La culpa es de la hermana

“Yo no sé por qué (el interés por la astronomía), me lo han preguntado muchas veces, yo siempre le echo la culpa a mi hermana, no sé si mi hermana lo toma a bien o lo toma mal (…) Ella es un año mayor que yo (…) Mi madre era profesora normalista y le enseñó a leer a mi hermana y yo no quise aprender a leer con mi madre. Entonces mi hermana leía y leía, recitaba poemas (…) Yo entré a la escuela y a los cinco minutos me aprendí las tablas de multiplicar, a sumar y restar, entonces yo dije: ‘quiero ser ingeniero, yo quiero ser ingeniero’. Y mi hermana quería estudiar literatura…Pero de chicos, chicos, entonces yo para defenderme, para no competir con mi hermana, le regalé todas las letras y dije yo quiero los números para mí, eran más fácil las tablas que saber si burro se escribía con ‘v’ o ‘b’. Me daba lata, yo no era buen lector en esa época”.

“Me trajeron al Barros Arana el año 59, yo tenía 11 años. El liceo de Parral era ‘reguleque’ y para ser ingeniero la educación en el Liceo de Parral no me servía (…) Y en Santiago, en el Barros Arana, ahí yo empecé a conversar…porque uno aprende mucho de lo que conversa con sus compañeros…´oye, viste que un tal Gagarin… viste que la perrita Laica´, etcétera (…) Y un día un amigo llegó con un libro de astronáutica, un libro de papeles amarillos bien feos, pero muy barato, me compré ese libro, lo tengo por aquí en alguna parte de mis estantes, y me lo leí entero. Me fui entusiasmando con la astronáutica, con los viajes espaciales, y con la astronomía”.

El próximo libro

“El libro más reciente que he sacado, salió a mediados del año pasado, le pusimos un título más o menos elegante, ‘Bajo el manto de Urania’, y es la historia de Copérnico, Tycho Brahe, Kepler, Galileo y Newton, los grandes que hicieron posible la revolución científica, pero yo enseñé la historia de la astronomía por muchos años y tengo apuntes y muchas ideas dentro de la cabeza (…) Me atreví entonces a hacer un libro donde un tercio, más o menos, es sobre mitología griega, cómo partió todo con Urano y Gea, y cómo ellos tuvieron descendientes que eran los cíclopes…son 30, 40 páginas. Después cuento la historia de Orión, que era un cazador, que era un gigante que va equipado con un escudo y una espada y que está supuestamente retratado en el cielo. En la mitad del libro hablo de cuatro astrónomos de época muy pretérita, que son Aristarco de Samos, Eratóstenes, Arquímedes e Hiparco. Y por último cierro el libro hablando de la historia del calendario. Si todo va  bien, debería salir en junio, mediados o fines de junio, o comienzos de julio. Depende un poco de la pandemia”.

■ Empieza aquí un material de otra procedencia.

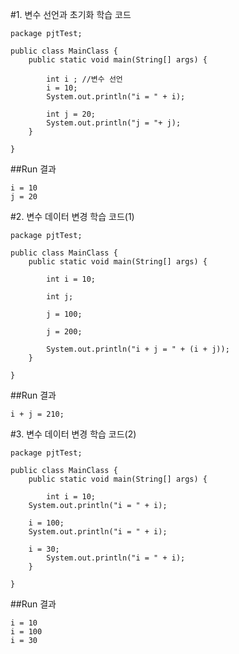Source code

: #1. 변수 선언과 초기화 학습 코드

	package pjtTest;
	
	public class MainClass {
		public static void main(String[] args) {
		
			int i ; //변수 선언
			i = 10;
			System.out.println("i = " + i);
				
			int j = 20;
			System.out.println("j = "+ j);
		}
	
	}

##Run 결과

	i = 10  
	j = 20


#2. 변수 데이터 변경 학습 코드(1)

	package pjtTest;
	
	public class MainClass {
		public static void main(String[] args) {
			
			int i = 10;
			
			int j;
			
		    j = 100;
		    
		    j = 200;
		    
			System.out.println("i + j = " + (i + j));
		}
	
	}

##Run 결과

	i + j = 210;

#3. 변수 데이터 변경 학습 코드(2)

	package pjtTest;
	
	public class MainClass {
		public static void main(String[] args) {
			
			int i = 10;
	    System.out.println("i = " + i);
			
	    i = 100;
	    System.out.println("i = " + i);
	    
	    i = 30;
			System.out.println("i = " + i);
		}
	
	}

##Run 결과

	i = 10
	i = 100
	i = 30
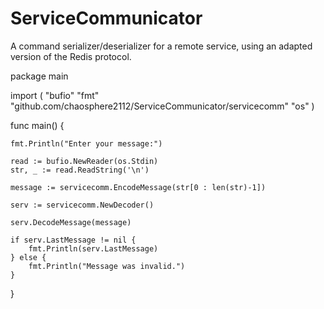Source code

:ServiceCommunicator
===================

A command serializer/deserializer for a remote service, using an adapted version of the Redis protocol.

  package main
  
  import (
    "bufio"
  	"fmt"
  	"github.com/chaosphere2112/ServiceCommunicator/servicecomm"
  	"os"
  )
  
  func main() {
  
  	fmt.Println("Enter your message:")
  
  	read := bufio.NewReader(os.Stdin)
  	str, _ := read.ReadString('\n')
  
  	message := servicecomm.EncodeMessage(str[0 : len(str)-1])
  
  	serv := servicecomm.NewDecoder()
  
  	serv.DecodeMessage(message)
  
  	if serv.LastMessage != nil {
  		fmt.Println(serv.LastMessage)
  	} else {
  		fmt.Println("Message was invalid.")
  	}
  }
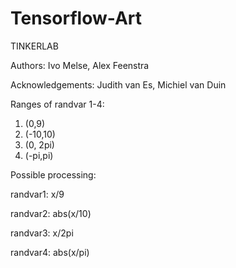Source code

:# Tensorflow-Art
TINKERLAB

Authors: Ivo Melse, Alex Feenstra

Acknowledgements:
Judith van Es, Michiel van Duin


Ranges of randvar 1-4:
1.  (0,9)
2.  (-10,10)
3.  (0, 2pi)
4.  (-pi,pi)


Possible processing:

randvar1: x/9

randvar2: abs(x/10)

randvar3: x/2pi

randvar4: abs(x/pi)


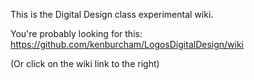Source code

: This is the Digital Design class experimental wiki.

You're probably looking for this: https://github.com/kenburcham/LogosDigitalDesign/wiki

(Or click on the wiki link to the right)
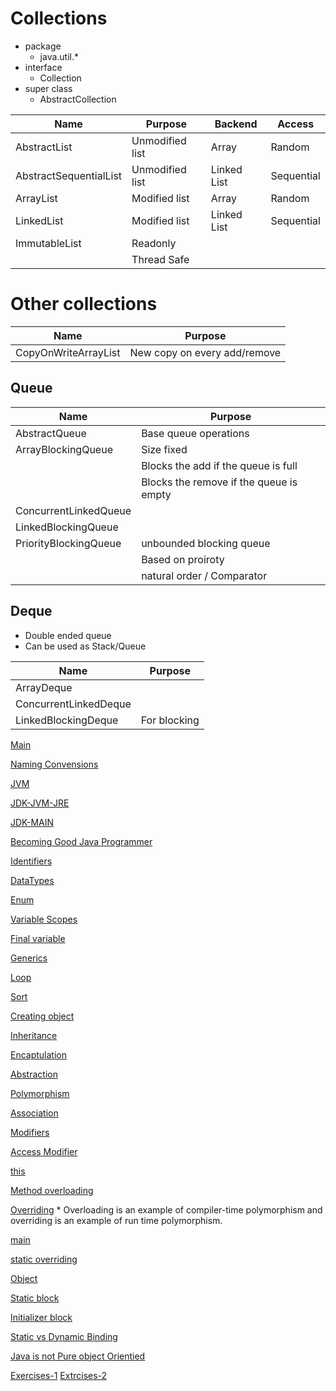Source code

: # Collections
* package
    * java.util.*
* interface
    * Collection<E>
* super class
    * AbstractCollection<E>

| Name                    |  Purpose         |  Backend    |    Access
|------------------------ |----------------- |-------------|-----------
| AbstractList            |  Unmodified list |  Array      |   Random
| AbstractSequentialList  |  Unmodified list |  Linked List|   Sequential
| ArrayList               |  Modified list   |  Array      |   Random
| LinkedList              |  Modified list   |  Linked List|   Sequential
| ImmutableList           |  Readonly        |  
|                         |  Thread Safe     |  


# Other collections
| Name                    |  Purpose         
|------------------------ |----------------- 
| CopyOnWriteArrayList    |  New copy on every add/remove

## Queue

| Name                    |  Purpose         
|------------------------ |----------------- 
| AbstractQueue           |  Base queue operations
| ArrayBlockingQueue      |  Size fixed 
|                         |  Blocks the add  if the queue is full
|                         |  Blocks the remove  if the queue is empty
| ConcurrentLinkedQueue   |  
| LinkedBlockingQueue     |  
| PriorityBlockingQueue   |  unbounded blocking queue
|                         |  Based on proiroty
|                         |  natural order / Comparator 

## Deque
* Double ended queue
* Can be used as Stack/Queue

| Name                    |  Purpose         
|------------------------ |----------------- 
| ArrayDeque              | 
| ConcurrentLinkedDeque   |
| LinkedBlockingDeque     |  For blocking

 




[Main](https://www.geeksforgeeks.org/java/)

[Naming Convensions](https://www.geeksforgeeks.org/java-naming-conventions/)

[JVM](https://www.geeksforgeeks.org/jvm-works-jvm-architecture/)

[JDK-JVM-JRE](https://www.geeksforgeeks.org/differences-jdk-jre-jvm/)

[JDK-MAIN](https://www.geeksforgeeks.org/jvm-create-object-main-class-class-contains-main/)

[Becoming Good Java Programmer](https://www.geeksforgeeks.org/how-do-i-become-a-good-java-programmer/)

[Identifiers](https://www.geeksforgeeks.org/java-identifiers/)

[DataTypes](https://www.geeksforgeeks.org/data-types-in-java/)

[Enum](https://www.geeksforgeeks.org/enum-in-java/)

[Variable Scopes](https://www.geeksforgeeks.org/variable-scope-in-java/)

[Final variable](https://www.geeksforgeeks.org/blank-final-in-java/)

[Generics](https://www.geeksforgeeks.org/generics-in-java/)

[Loop](https://www.geeksforgeeks.org/loops-in-java/)

[Sort](https://www.geeksforgeeks.org/sorting-in-java/)

[Creating object](https://www.geeksforgeeks.org/different-ways-create-objects-java/)

[Inheritance](https://www.geeksforgeeks.org/inheritance-in-java/)

[Encaptulation](https://www.geeksforgeeks.org/encapsulation-in-java/)

[Abstraction](https://www.geeksforgeeks.org/abstraction-in-java-2/)

[Polymorphism](https://www.geeksforgeeks.org/dynamic-method-dispatch-runtime-polymorphism-java/)

[Association](https://www.geeksforgeeks.org/association-composition-aggregation-java/)

[Modifiers](https://www.geeksforgeeks.org/access-and-non-access-modifiers-in-java/)

[Access Modifier](https://www.geeksforgeeks.org/access-modifiers-java/)

[this](https://www.geeksforgeeks.org/this-reference-in-java/)

[Method overloading](https://www.geeksforgeeks.org/overloading-in-java/)

[Overriding](https://www.geeksforgeeks.org/overriding-in-java/)
    * Overloading is an example of compiler-time polymorphism and overriding is an example of run time polymorphism.

[main](https://www.geeksforgeeks.org/understanding-static-in-public-static-void-main-in-java/)

[static overriding](https://www.geeksforgeeks.org/can-we-overload-or-override-static-methods-in-java/)

[Object](https://www.geeksforgeeks.org/object-class-in-java/)

[Static block](https://www.geeksforgeeks.org/g-fact-79/)

[Initializer block](https://www.geeksforgeeks.org/g-fact-26-the-initializer-block-in-java/)

[Static vs Dynamic Binding](https://www.geeksforgeeks.org/static-vs-dynamic-binding-in-java/)

[Java is not Pure object Orientied](https://www.geeksforgeeks.org/java-not-purely-object-oriented-language/)

[Exercises-1](https://www.geeksforgeeks.org/output-java-program-set-22-overloading/)
[Extrcises-2](https://www.geeksforgeeks.org/output-java-program-set-18-overriding/)



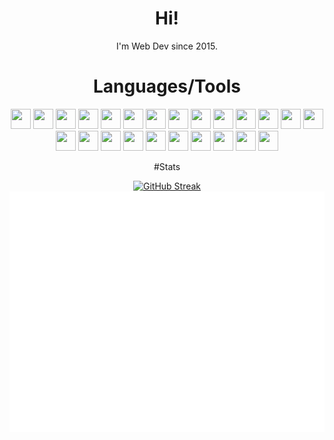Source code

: <div align="center">
<h1>Hi!</h1>
<p>I'm Web Dev since 2015.</p>

# Languages/Tools

<img src="https://cdn.jsdelivr.net/gh/devicons/devicon/icons/wordpress/wordpress-original.svg" width=32 height=32 />
<img src="https://cdn.jsdelivr.net/gh/devicons/devicon/icons/php/php-original.svg" width=32 height=32 />
<img src="https://cdn.jsdelivr.net/gh/devicons/devicon/icons/phpstorm/phpstorm-original-wordmark.svg" width=32 height=32 />
<img src="https://cdn.jsdelivr.net/gh/devicons/devicon/icons/visualstudio/visualstudio-plain.svg" width=32 height=32 />
<img src="https://cdn.jsdelivr.net/gh/devicons/devicon/icons/git/git-original.svg" width=32 height=32 />
<img src="https://cdn.jsdelivr.net/gh/devicons/devicon/icons/github/github-original.svg" width=32 height=32 />
<img src="https://cdn.jsdelivr.net/gh/devicons/devicon/icons/html5/html5-original-wordmark.svg" width=32 height=32 />
<img src="https://cdn.jsdelivr.net/gh/devicons/devicon/icons/css3/css3-original-wordmark.svg" width=32 height=32 />
<img src="https://cdn.jsdelivr.net/gh/devicons/devicon/icons/putty/putty-original.svg" width=32 height=32 />
<img src="https://cdn.jsdelivr.net/gh/devicons/devicon/icons/docker/docker-original-wordmark.svg" width=32 height=32 />
<img src="https://cdn.jsdelivr.net/gh/devicons/devicon/icons/javascript/javascript-original.svg" width=32 height=32 />
<img src="https://cdn.jsdelivr.net/gh/devicons/devicon/icons/composer/composer-original.svg" width=32 height=32 />
<img src="https://cdn.jsdelivr.net/gh/devicons/devicon/icons/npm/npm-original-wordmark.svg" width=32 height=32 />
<img src="https://cdn.jsdelivr.net/gh/devicons/devicon/icons/python/python-original.svg" width=32 height=32 />
<img src="https://cdn.jsdelivr.net/gh/devicons/devicon/icons/apache/apache-original-wordmark.svg" width=32 height=32 />
<img src="https://cdn.jsdelivr.net/gh/devicons/devicon/icons/bash/bash-original.svg" width=32 height=32 />
<img src="https://cdn.jsdelivr.net/gh/devicons/devicon/icons/bootstrap/bootstrap-original.svg" width=32 height=32 />
<img src="https://cdn.jsdelivr.net/gh/devicons/devicon/icons/c/c-original.svg" width=32 height=32 />
<img src="https://cdn.jsdelivr.net/gh/devicons/devicon/icons/cplusplus/cplusplus-original.svg" width=32 height=32 />
<img src="https://cdn.jsdelivr.net/gh/devicons/devicon/icons/jquery/jquery-original.svg" width=32 height=32 />
<img src="https://cdn.jsdelivr.net/gh/devicons/devicon/icons/linux/linux-original.svg" width=32 height=32 />
<img src="https://cdn.jsdelivr.net/gh/devicons/devicon/icons/markdown/markdown-original.svg" width=32 height=32 />
<img src="https://cdn.jsdelivr.net/gh/devicons/devicon/icons/mysql/mysql-original.svg" width=32 height=32 />
<img src="https://cdn.jsdelivr.net/gh/devicons/devicon/icons/sqlite/sqlite-original-wordmark.svg" width=32 height=32 />


#Stats

[![GitHub Streak](https://github-readme-streak-stats.herokuapp.com?user=uzimasam&theme=tokyonight&date_format=j%20M%5B%20Y%5D&stroke=DD50B5&fire=DD2727&currStreakNum=2DDD76)](https://git.io/streak-stats)
![Metrics](/github-metrics.svg)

“Tengo que empezar a pensar un libro de astronomía para niños, ya hemos sacado dos libros de astronomía para niños, en noviembre del 2019 hicimos ‘Polvo de estrellas’ y el 2020 sacamos ‘Marte, la próxima frontera’, y ahora tengo que inventar algo para sacarlo en noviembre, entonces no me va a durar nada el descanso”.

“Me gusta mucho hacer divulgación para niños. El futuro de Chile, el futuro del mundo está en que los niños sepan más que nosotros y que piensen mejor que nosotros. Entonces ayudar en ese proceso me parece muy interesante”.